New to Ostomy Care

Any surgical procedure carries risk; the surgical procedure involved in the creation of a stoma is no different. Surgeons will review the benefits and risks before surgery. First, they will look at the desired outcome. They will also look at the possible implications of not having surgery. You will know about the chance of complications in percentage. For instance, the surgeon may tell you that you have a 20% chance of developing a wound infection.

The surgical procedure involved in stoma creation also carries risks along with the benefits. Generally, doctors do not talk about the complications during preoperative discussions. Medical and nursing literature describes the challenges associated with having a stoma. These issues are mostly related to the stoma itself and the skin around it. Good thing is that many of these complications are preventable. You are going to need to know what these complications are and how to prevent them.

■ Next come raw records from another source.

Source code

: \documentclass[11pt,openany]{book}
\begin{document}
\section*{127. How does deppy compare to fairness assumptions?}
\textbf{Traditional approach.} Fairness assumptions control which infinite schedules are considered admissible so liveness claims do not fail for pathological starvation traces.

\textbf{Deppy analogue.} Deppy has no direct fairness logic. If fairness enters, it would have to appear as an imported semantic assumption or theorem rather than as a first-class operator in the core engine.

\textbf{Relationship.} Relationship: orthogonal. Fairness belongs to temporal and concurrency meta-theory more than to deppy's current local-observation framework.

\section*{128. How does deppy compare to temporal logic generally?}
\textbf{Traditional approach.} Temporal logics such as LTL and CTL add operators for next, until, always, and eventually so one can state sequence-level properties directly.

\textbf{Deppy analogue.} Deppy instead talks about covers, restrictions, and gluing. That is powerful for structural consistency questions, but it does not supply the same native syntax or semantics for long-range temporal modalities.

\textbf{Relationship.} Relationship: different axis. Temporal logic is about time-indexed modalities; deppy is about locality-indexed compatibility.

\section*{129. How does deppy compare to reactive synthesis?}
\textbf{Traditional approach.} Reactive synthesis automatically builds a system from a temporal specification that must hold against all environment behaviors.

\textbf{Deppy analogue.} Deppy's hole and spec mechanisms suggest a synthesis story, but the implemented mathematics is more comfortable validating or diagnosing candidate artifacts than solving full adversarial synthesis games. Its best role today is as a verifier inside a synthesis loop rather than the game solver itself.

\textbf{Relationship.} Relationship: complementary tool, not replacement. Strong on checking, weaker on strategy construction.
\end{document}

A recent study in Denmark showed that 45% of people with ostomies had a peristomal skin infection to some degree. It was alarming to observe that only 38% percent of those with skin complications agreed that they had an issue related to peristomal skin. Others did not seek any medical assistance to treat this issue.

Generally, the cases of peristomal skin complications are reportedly high. Several studies suggest that the existence of these issues is mainly due to the lack of awareness among people with ostomies. They do not even consider these complications a problem that can affect the quality of life.

The fact of the matter is that peristomal skin complications can cause significant discomfort. Here are some tips that may help you prevent or treat complications.

  • You will need to be proactive with ostomy care. It includes checking your skin with every flange change. If there is an issue, seek assistance from an ostomy care nurse.
  • Be mindful of the conditions that can contribute to peristomal skin complications. One of those conditions is the weight gain, which can significantly impact the way you take care of your stoma and the skin around it.
  • After surgery, there will be swelling in your stoma. This swelling will begin subsiding, and your stoma will settle down to a permanent shape after a few weeks. During this period, you will have to measure your stoma with every pouch change. You may have to create an opening of a different size and shape every time, which might become a bit troublesome, but it’s the way you can prevent complications.
  • When you notice any complications, such as irritation or redness, contact your ostomy care nurse.

Just because there is a risk of complications doesn’t mean you shouldn’t go for ostomy surgery. You can talk to your doctor or ostomy care nurse to understand the impact of ostomy on your life, and also about the consequences of not taking care of your stoma and the skin around it. It will help you remain proactive with your ostomy care regimen.